Hyperventilating can cause something called circumoral cyanosis, meaning the area around the mouth can look bluish, or in the right lighting, even gray. Taking small, shallow breaths for more than a few minutes can by physically taxing and the patient would very possible work up a sweat.
The fact that the patient could stop and start this behavior at will (when asked to, when no one else was in the room); his ability to wander the halls, eat and converse with others; and his removal of O2 suggest a problem rooted in anxiety rather than physical pathology.
I DO question why the patient was intubated if the "apnea" lasted for only five seconds. Diminished level of consciousness is not the same as loss of consciousness, and if the patient resumed breathing on his own, why would the doc perform something so invasive and unnecessary. Even if the patient passed out, I would hope the doc would wait longer than five seconds to determine the need for intubation.
Hyperventilating blows off too much CO2. This, in turn, lowers blood pressure. If the blood pressure drops too far, the person can pass out. Even though his initial blood pressure reading was elevated, it may well have dropped after his lengthy bout of hyperventilating. The ABGs bear this process out, as you said his O2 level was fine but his CO2 was low.
I'm thinking you witnessed a good old-fashioned panic attack followed by a fainting spell. It doesn't matter if the patient was or was not intentionally manipulating the situation. The result would have been the same either way.
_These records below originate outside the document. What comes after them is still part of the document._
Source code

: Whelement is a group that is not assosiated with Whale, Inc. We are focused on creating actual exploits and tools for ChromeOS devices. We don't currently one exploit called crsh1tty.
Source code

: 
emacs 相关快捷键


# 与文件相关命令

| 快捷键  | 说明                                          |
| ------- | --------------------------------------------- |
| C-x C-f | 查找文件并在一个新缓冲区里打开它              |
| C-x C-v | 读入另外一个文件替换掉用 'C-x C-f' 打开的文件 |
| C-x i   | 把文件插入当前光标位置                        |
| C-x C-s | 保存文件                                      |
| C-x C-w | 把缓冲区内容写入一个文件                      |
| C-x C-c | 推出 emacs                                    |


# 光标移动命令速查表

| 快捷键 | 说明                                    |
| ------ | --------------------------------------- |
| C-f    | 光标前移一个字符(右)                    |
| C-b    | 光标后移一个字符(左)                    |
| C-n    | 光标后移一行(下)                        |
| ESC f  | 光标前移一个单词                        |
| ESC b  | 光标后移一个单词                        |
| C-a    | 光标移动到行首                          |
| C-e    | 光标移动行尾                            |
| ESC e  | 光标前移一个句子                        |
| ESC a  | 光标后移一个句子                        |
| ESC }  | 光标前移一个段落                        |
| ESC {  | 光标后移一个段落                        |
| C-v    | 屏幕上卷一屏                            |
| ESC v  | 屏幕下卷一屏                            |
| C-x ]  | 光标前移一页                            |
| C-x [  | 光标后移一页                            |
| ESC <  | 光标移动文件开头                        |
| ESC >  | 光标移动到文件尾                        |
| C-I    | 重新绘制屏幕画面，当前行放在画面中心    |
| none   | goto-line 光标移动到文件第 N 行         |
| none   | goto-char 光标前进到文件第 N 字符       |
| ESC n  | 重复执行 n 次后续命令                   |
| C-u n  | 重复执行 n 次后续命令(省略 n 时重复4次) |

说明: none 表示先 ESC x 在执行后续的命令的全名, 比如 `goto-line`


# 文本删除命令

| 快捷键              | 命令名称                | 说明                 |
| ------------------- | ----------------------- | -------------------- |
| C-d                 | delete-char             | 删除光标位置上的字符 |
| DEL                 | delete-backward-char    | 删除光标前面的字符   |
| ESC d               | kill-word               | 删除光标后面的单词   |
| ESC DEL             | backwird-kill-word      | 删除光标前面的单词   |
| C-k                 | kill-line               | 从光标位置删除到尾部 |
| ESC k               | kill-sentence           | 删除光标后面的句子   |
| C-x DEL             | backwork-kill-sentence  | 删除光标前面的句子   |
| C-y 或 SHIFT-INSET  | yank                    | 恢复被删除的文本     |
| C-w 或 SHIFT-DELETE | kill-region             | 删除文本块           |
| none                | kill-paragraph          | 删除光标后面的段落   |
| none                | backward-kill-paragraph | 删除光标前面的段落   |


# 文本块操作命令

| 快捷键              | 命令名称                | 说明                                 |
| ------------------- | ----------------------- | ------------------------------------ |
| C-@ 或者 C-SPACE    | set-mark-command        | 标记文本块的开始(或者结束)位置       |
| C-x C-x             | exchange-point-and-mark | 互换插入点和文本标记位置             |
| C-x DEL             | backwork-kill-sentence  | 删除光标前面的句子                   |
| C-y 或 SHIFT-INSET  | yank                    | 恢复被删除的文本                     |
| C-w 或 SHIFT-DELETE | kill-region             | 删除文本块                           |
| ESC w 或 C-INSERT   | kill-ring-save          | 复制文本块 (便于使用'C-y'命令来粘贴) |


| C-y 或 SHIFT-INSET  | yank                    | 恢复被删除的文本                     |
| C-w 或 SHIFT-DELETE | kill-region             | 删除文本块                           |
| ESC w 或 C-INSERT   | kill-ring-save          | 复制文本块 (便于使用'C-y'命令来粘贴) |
The treatment, as you described it, seems questionable, at best. Unless there was underlying pathology--contraindicated by the labs and other diagnostic tests--normal breathing would have resumed as the CO2 level built up in the patient's blood stream.
This is the flip side of the little kid who holds his breath and turns blue when he doesn't get his way. Breathing too much or two little can cause you to faint. But then the homeostatic drive kicks in and the body works to regain its normal balance. Intubating someone who is hyperventilating makes about as much sense as it does for the stubborn child. It is simply not necessary and introduces a lot of potential for more problems.